Mapping Museums is a four-year project that will produce the first authoritative database of museums that opened and closed during a period of rapid expansion and change, and will provide the first evidence-based history of independent museums and their links to wider cultural, social, and political concerns.
It is thought that between 1970 and 1989, some 1300 new museums opened in the UK. The vast majority of these new venues were independent, were founded by community and special interest groups, and individual collectors, and they differed from public museums to such an extent that that they were judged to have ‘revolutionized’ the sector. There are now understood to be some 1600 independent museums in the UK, but despite the extraordinary boom in their numbers we know very little about them. Regional and national funding bodies and museums associations collect data on independent museums, but it is not cross referenced and is limited to their specific remits and areas of interest. They do not keep records on when museums opened and if they close, and the information that is available cannot be mapped or easily searched.
In the first phase of the project, the research team will collate and supplement existing information to establish a dataset of all UK museums from 1960-2020 and, in turn, build a database that is searchable according to factors including location, date of foundation, subject matter, size, type of museums, and combinations of these attributes. This information will be mapped visually and will be freely available in open source format on a project website to be hosted by the Bishopsgate Institute. In the second phase of the research we will use the database to identify patterns in the emergence, development and closure of independent museums and then seek to account for those trends (or anomalies) through historical and interview-based research.
The research will enable us to establish long-term trends in the development of independent museums: when exactly museums opened, if there was a link between where they opened and their subject matter, or between date and subject matter, if there are areas where few museums opened or survived, and if these patterns correlate to other broader cultural or social factors. It will produce the first evidence-based history of the UK museum boom, show how the sector has developed, and provide an insight into the grass roots concerns at a regional and national level. As such, it will contribute to our scholarly understanding of British culture, be useful for policy makers and arts funders, and of interest to the general public.

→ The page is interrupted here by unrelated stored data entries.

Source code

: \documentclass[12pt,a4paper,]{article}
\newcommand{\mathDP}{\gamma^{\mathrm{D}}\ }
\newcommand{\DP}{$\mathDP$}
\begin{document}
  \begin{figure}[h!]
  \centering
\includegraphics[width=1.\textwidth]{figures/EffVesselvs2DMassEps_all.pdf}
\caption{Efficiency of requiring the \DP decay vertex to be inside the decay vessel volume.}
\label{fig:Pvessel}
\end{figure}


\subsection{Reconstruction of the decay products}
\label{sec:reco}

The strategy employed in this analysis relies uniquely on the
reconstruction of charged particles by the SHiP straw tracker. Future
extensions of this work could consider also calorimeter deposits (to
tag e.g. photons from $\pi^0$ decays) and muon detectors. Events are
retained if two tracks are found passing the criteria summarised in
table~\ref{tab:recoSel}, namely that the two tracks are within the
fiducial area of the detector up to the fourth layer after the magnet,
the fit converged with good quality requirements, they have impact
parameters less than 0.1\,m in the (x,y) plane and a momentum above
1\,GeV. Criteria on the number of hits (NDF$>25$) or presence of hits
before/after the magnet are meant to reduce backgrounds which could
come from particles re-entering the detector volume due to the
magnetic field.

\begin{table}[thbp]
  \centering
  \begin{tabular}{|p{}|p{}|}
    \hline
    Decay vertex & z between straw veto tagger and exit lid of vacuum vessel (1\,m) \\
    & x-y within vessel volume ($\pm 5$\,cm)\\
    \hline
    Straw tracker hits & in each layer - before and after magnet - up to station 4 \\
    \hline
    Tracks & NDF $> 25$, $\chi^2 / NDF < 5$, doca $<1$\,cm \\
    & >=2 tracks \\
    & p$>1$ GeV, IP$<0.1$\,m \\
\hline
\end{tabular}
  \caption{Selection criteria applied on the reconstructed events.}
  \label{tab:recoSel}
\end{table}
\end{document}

The research will also address the computational challenge of defining a conceptual model that reflects the knowledge of museum studies experts and the diverse data collected about the museums themselves; and to develop a database and visualisations that are easily able to be evolved and extended as new data is gathered, new research insights are made, and the researchers’ understanding of the domain and their data analysis requirements change. For the database development, we are using semantic web and linked data technologies such as RDF, OWL and SPARQL.
The project is funded by the Arts and Humanities Research Council, and is led by Fiona Candlin, Professor of Museology (Principal investigator), and by Alex Poulovassilis, Professor of Computer Science (Co-investigator).